The article, an opinion piece written by Anna Marks for the Times, speculated about Swift’s sexuality, suggesting that Swift has consistently “dropped hairpins” to communicate her queerness to eagle-eyed fans.
“Dropped hairpins began to appear in Ms. Swift’s artistry long before queer identity was undeniably marketable to mainstream America. They suggest to queer people that she is one of us,” Marks wrote.
She also made note of the time when Swift referred to herself as not part of the LGBTQIA+ community.

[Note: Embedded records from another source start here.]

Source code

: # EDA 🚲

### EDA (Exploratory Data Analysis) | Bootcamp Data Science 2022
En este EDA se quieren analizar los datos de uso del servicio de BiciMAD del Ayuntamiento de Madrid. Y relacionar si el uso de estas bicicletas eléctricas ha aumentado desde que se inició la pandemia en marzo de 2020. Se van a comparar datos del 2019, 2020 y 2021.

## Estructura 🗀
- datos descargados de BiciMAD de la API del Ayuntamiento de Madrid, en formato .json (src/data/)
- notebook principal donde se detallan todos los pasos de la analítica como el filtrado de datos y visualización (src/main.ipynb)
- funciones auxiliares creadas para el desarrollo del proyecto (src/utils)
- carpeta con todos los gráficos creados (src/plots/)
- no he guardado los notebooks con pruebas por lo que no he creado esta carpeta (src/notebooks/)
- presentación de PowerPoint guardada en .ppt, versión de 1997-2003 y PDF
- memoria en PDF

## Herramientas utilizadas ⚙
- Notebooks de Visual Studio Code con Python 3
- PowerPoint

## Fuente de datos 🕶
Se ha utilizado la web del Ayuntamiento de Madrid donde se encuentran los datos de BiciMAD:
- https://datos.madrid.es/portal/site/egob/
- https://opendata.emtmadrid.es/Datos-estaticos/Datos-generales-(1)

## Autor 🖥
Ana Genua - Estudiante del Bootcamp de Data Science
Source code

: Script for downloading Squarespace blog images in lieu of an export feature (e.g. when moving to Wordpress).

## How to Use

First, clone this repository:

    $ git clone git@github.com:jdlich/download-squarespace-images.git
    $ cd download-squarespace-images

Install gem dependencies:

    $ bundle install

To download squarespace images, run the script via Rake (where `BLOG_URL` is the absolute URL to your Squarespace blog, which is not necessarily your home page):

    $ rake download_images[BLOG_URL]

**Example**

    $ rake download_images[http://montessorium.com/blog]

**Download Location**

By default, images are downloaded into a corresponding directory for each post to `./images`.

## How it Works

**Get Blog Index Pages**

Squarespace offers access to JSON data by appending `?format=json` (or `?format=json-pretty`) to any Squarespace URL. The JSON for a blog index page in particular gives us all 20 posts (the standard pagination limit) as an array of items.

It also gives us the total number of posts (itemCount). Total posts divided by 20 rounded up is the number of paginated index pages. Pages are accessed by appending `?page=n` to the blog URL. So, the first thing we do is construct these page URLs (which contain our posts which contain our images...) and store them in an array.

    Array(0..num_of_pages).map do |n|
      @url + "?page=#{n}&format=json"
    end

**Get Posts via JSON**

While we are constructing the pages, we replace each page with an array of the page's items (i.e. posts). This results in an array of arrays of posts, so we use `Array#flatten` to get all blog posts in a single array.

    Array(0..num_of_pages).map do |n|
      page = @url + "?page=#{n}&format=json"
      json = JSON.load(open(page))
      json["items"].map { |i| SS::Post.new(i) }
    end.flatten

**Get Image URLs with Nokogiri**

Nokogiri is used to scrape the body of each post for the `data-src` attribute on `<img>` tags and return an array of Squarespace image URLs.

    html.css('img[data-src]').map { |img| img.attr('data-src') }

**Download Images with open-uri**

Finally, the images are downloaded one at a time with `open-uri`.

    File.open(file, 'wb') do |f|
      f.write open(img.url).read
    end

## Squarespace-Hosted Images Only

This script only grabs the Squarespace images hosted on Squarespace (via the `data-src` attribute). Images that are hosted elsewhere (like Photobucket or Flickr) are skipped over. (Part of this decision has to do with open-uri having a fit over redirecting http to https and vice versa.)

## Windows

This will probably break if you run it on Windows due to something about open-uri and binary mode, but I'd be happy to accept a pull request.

When talking about her queer-positive song ‘You Need To Calm Down’, Swift said, “I didn’t realize until recently that I could advocate for a community that I’m not a part of.”
Yet, Marks wrote, “[it] does not illuminate whether that is because she was a straight, cis ally or because she was stuck in the shadowy, solitary recesses of the closet.”
However, a close to Swift denied the veracity of the article in a statement to CNN, “Because of her massive success, in this moment there is a Taylor-shaped hole in people’s ethics.
“This article wouldn’t have been allowed to be written about Shawn Mendes or any male artist whose sexuality has been questioned by fans.
“There seems to be no boundary some journalists won’t cross when writing about Taylor, regardless of how invasive, untrue, and inappropriate it is – all under the protective veil of an ‘opinion piece,’” the source added.
The statement is not the first time that Taylor’s camp have denied the longstanding rumours about her sexuality.
In the prologue of her 1989 (Taylor’s Version) album, Taylor opened up about the constant dating rumours she faced as a young woman.
During her 1989 ‘era’, Swift prioritised spending time her with ‘girl squad’, including Karlie Kloss, Gigi Hadid, Dianna Agron, Blake Lively and HAIM.
“If I only hung out with my female friends, people couldn’t sensationalise or sexualise that — right? I would learn later on that people could and people would,” she wrote.